> **Prompt**: Among the entries below, find the lines with "between" and copy them.

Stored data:

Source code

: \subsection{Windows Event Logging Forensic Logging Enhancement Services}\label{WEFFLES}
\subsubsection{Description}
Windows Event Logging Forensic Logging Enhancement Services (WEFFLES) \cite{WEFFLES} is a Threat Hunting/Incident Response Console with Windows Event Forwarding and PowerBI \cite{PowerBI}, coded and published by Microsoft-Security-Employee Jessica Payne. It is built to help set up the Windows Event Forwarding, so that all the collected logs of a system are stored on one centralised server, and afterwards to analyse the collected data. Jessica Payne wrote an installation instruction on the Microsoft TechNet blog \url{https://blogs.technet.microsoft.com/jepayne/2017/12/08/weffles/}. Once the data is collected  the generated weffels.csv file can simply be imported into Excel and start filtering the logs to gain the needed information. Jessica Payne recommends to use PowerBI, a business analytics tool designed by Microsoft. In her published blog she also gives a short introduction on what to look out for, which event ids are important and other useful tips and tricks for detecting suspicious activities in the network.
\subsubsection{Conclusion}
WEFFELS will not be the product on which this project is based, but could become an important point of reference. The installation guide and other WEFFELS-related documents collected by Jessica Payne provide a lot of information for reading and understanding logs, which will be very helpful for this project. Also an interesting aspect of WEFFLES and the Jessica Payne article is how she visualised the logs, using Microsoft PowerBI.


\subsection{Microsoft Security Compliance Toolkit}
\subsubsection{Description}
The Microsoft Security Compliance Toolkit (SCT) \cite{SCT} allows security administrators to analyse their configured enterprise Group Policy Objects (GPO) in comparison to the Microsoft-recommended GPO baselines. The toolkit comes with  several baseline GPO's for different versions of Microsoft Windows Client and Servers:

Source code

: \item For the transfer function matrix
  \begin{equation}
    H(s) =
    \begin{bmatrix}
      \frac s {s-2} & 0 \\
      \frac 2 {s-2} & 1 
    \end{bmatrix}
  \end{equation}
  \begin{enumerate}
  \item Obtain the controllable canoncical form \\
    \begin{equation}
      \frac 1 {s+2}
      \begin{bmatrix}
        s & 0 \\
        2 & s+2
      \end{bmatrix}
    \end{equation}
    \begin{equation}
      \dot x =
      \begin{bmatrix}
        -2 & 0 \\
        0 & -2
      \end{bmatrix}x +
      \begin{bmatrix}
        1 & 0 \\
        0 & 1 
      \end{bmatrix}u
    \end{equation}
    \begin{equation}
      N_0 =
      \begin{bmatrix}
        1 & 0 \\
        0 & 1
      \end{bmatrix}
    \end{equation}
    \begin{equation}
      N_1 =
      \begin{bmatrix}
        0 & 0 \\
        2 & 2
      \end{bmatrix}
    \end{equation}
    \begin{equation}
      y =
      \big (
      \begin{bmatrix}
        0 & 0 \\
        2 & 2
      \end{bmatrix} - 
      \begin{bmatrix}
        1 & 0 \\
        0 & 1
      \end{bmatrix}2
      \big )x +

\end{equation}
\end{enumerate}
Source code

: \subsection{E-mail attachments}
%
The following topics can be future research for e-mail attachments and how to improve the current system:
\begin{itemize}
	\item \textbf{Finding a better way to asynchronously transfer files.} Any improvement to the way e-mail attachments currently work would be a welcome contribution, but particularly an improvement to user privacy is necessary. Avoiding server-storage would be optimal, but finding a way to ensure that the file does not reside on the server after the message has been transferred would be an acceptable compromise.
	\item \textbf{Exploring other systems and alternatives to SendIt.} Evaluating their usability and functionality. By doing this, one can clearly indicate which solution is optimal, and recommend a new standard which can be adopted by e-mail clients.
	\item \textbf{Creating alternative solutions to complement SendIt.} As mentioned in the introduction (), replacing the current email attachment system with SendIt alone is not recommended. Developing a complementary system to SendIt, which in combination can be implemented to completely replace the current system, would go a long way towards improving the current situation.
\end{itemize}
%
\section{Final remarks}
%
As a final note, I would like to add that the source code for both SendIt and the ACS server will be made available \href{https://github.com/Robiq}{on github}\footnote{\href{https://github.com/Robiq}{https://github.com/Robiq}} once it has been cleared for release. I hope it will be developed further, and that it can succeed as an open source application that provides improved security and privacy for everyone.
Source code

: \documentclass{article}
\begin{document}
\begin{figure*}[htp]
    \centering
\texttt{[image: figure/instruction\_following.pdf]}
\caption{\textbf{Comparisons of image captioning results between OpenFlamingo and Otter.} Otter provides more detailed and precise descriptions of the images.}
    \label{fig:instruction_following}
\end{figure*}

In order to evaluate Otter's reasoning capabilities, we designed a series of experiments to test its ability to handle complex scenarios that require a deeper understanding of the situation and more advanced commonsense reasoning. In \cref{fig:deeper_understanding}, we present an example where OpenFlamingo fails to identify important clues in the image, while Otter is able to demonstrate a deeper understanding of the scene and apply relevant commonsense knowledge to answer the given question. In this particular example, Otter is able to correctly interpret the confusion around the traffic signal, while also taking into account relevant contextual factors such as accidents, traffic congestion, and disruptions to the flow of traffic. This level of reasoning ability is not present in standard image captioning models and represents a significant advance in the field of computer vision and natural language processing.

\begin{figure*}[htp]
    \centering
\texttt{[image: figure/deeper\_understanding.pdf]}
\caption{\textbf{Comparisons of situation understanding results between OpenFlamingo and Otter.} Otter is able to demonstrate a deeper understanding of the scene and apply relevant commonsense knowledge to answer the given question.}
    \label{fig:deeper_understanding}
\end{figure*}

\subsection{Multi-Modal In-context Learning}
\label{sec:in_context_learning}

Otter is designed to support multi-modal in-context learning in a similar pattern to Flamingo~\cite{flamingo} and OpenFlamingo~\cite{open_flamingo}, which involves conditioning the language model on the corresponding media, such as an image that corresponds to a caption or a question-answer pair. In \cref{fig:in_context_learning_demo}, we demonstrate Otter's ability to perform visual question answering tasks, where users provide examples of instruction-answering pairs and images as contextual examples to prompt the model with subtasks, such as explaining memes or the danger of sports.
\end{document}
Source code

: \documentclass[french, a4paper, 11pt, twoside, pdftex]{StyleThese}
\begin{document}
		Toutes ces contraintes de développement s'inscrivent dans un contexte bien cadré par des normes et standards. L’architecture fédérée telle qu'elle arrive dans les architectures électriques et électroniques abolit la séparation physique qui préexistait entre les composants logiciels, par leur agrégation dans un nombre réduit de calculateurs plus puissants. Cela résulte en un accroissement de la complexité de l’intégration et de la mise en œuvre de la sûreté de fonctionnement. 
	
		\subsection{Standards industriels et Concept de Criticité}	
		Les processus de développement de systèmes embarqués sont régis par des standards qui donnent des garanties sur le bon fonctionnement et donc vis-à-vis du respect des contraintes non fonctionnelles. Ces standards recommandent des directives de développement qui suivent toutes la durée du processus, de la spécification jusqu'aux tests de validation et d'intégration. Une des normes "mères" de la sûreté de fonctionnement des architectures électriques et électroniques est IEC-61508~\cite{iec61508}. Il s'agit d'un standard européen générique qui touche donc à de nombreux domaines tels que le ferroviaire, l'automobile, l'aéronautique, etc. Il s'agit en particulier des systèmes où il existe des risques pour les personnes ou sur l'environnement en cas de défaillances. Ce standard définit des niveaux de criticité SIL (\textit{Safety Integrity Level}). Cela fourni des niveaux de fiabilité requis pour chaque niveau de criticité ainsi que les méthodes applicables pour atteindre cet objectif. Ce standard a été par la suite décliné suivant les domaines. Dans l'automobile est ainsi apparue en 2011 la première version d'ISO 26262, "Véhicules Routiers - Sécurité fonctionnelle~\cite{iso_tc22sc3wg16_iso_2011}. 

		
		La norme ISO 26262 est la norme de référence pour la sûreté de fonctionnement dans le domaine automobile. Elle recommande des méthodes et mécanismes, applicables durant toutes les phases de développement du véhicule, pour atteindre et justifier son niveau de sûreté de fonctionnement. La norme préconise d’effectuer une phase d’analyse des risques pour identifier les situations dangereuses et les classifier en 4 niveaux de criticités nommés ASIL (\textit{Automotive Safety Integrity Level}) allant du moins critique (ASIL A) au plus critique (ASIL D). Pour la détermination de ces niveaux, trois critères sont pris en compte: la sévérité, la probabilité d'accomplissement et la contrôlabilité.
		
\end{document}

> **Answer to this task**:
\caption{\textbf{Comparisons of image captioning results between OpenFlamingo and Otter.} Otter provides more detailed and precise descriptions of the images.}
\caption{\textbf{Comparisons of situation understanding results between OpenFlamingo and Otter.} Otter is able to demonstrate a deeper understanding of the scene and apply relevant commonsense knowledge to answer the given question.}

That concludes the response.